Título: Mais chances de sobreviver
Autor: Weber, Demétrio
Fonte: O Globo, 23/01/2008, O País, p. 3

Em Pernambuco, melhora acesso de população carente à saúde.

RECIFE. Nascida e criada na beira do mangue - onde sobrevive catando caranguejo ou vendendo lixo para empresas de reciclagem -, a carroceira Nancy Farias Pessoa, de 61 anos, é um exemplo de que, embora ainda seja alta, a mortalidade infantil no Nordeste vem caindo. Ela teve 21 filhos, mas só conseguiu criar seis. As crianças morreram de diarréia, problemas respiratórios, febre. Mas os seis filhos lhe deram 47 netos, todos vivos.

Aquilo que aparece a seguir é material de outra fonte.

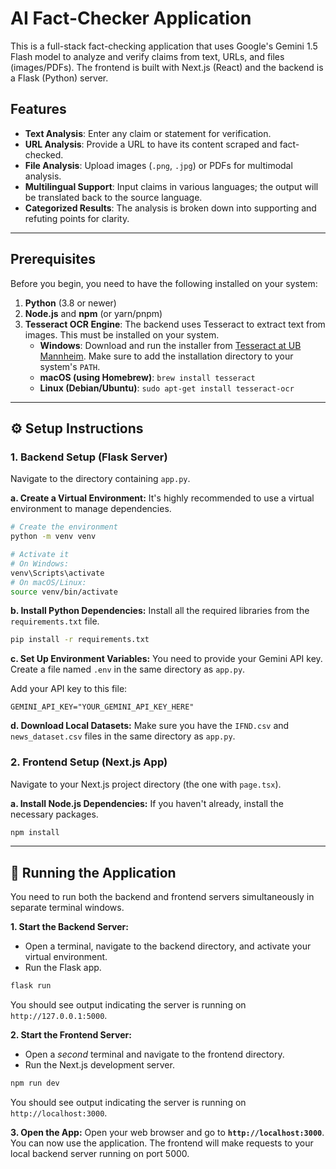# AI Fact-Checker Application

This is a full-stack fact-checking application that uses Google's Gemini 1.5 Flash model to analyze and verify claims from text, URLs, and files (images/PDFs). The frontend is built with Next.js (React) and the backend is a Flask (Python) server.

## Features

-   **Text Analysis**: Enter any claim or statement for verification.
-   **URL Analysis**: Provide a URL to have its content scraped and fact-checked.
-   **File Analysis**: Upload images (`.png`, `.jpg`) or PDFs for multimodal analysis.
-   **Multilingual Support**: Input claims in various languages; the output will be translated back to the source language.
-   **Categorized Results**: The analysis is broken down into supporting and refuting points for clarity.

---

##  Prerequisites

Before you begin, you need to have the following installed on your system:

1.  **Python** (3.8 or newer)
2.  **Node.js** and **npm** (or yarn/pnpm)
3.  **Tesseract OCR Engine**: The backend uses Tesseract to extract text from images. This must be installed on your system.
    -   **Windows**: Download and run the installer from [Tesseract at UB Mannheim](https://github.com/UB-Mannheim/tesseract/wiki). Make sure to add the installation directory to your system's `PATH`.
    -   **macOS (using Homebrew)**: `brew install tesseract`
    -   **Linux (Debian/Ubuntu)**: `sudo apt-get install tesseract-ocr`

---

## ⚙️ Setup Instructions

### 1. Backend Setup (Flask Server)

Navigate to the directory containing `app.py`.

**a. Create a Virtual Environment:**
It's highly recommended to use a virtual environment to manage dependencies.

```bash
# Create the environment
python -m venv venv

# Activate it
# On Windows:
venv\Scripts\activate
# On macOS/Linux:
source venv/bin/activate
```

**b. Install Python Dependencies:**
Install all the required libraries from the `requirements.txt` file.

```bash
pip install -r requirements.txt
```

**c. Set Up Environment Variables:**
You need to provide your Gemini API key. Create a file named `.env` in the same directory as `app.py`.

Add your API key to this file:

```env
GEMINI_API_KEY="YOUR_GEMINI_API_KEY_HERE"
```

**d. Download Local Datasets:**
Make sure you have the `IFND.csv` and `news_dataset.csv` files in the same directory as `app.py`.

### 2. Frontend Setup (Next.js App)

Navigate to your Next.js project directory (the one with `page.tsx`).

**a. Install Node.js Dependencies:**
If you haven't already, install the necessary packages.

```bash
npm install
```

---

## 🚀 Running the Application

You need to run both the backend and frontend servers simultaneously in separate terminal windows.

**1. Start the Backend Server:**
- Open a terminal, navigate to the backend directory, and activate your virtual environment.
- Run the Flask app.

```bash
flask run
```
You should see output indicating the server is running on `http://127.0.0.1:5000`.

**2. Start the Frontend Server:**
- Open a *second* terminal and navigate to the frontend directory.
- Run the Next.js development server.

```bash
npm run dev
```
You should see output indicating the server is running on `http://localhost:3000`.

**3. Open the App:**
Open your web browser and go to **`http://localhost:3000`**. You can now use the application. The frontend will make requests to your local backend server running on port 5000.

As crianças moram em barracos tão precários quanto o do avó, em madeira, sem água encanada nem saneamento. Brincam no lixo, passeiam pela pocilga onde vivem dois porcos e jogam bola perto do curral cheio de esterco. Mas, ao contrário dos tios que sucumbiram, as crianças têm chance de sobreviver: são constantemente monitoradas por agentes do Programa de Saúde da Família, recebem vacinas no posto mais próximo, e os pais sabem preparar o soro caseiro, em caso de diarréia.

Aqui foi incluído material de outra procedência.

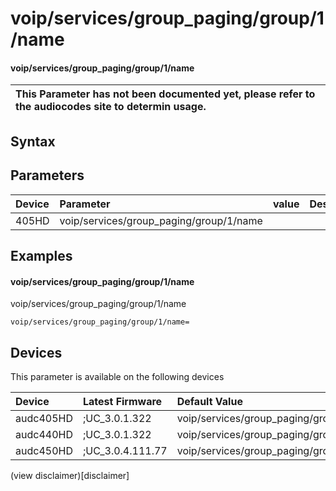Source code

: ﻿---
description: voip/services/group_paging/group/1/name
search: false
---

# voip/services/group_paging/group/1/name

#### voip/services/group_paging/group/1/name


| This Parameter has not been documented yet, please refer to the audiocodes site to determin usage.  | 
| :--- |

## Syntax

## Parameters
|Device|Parameter|value|Description|
|:---|:---|:---|:---|
| 405HD | voip/services/group_paging/group/1/name |  |  |

## Examples
#### voip/services/group_paging/group/1/name

voip/services/group_paging/group/1/name

```
voip/services/group_paging/group/1/name=
```

## Devices
This parameter is available on the following devices

| Device | Latest Firmware | Default Value |
|:---|:---|:---|
| audc405HD | ;UC_3.0.1.322 | voip/services/group_paging/group/1/name= 
| audc440HD | ;UC_3.0.1.322 | voip/services/group_paging/group/1/name= 
| audc450HD | ;UC_3.0.4.111.77 | voip/services/group_paging/group/1/name= 

(view disclaimer)[disclaimer]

- Comecei a parir muito nova, aos 14. Não sabia nada da vida. Não consegui criar todos os filhos, muitos morreram. Já meus netos, todos estão sendo criados. Hoje os pobres têm tudo quando o assunto é saúde - afirmou ela ontem, em sua casa de um cômodo, construída com pedaços velhos de madeira recolhidos em demolições.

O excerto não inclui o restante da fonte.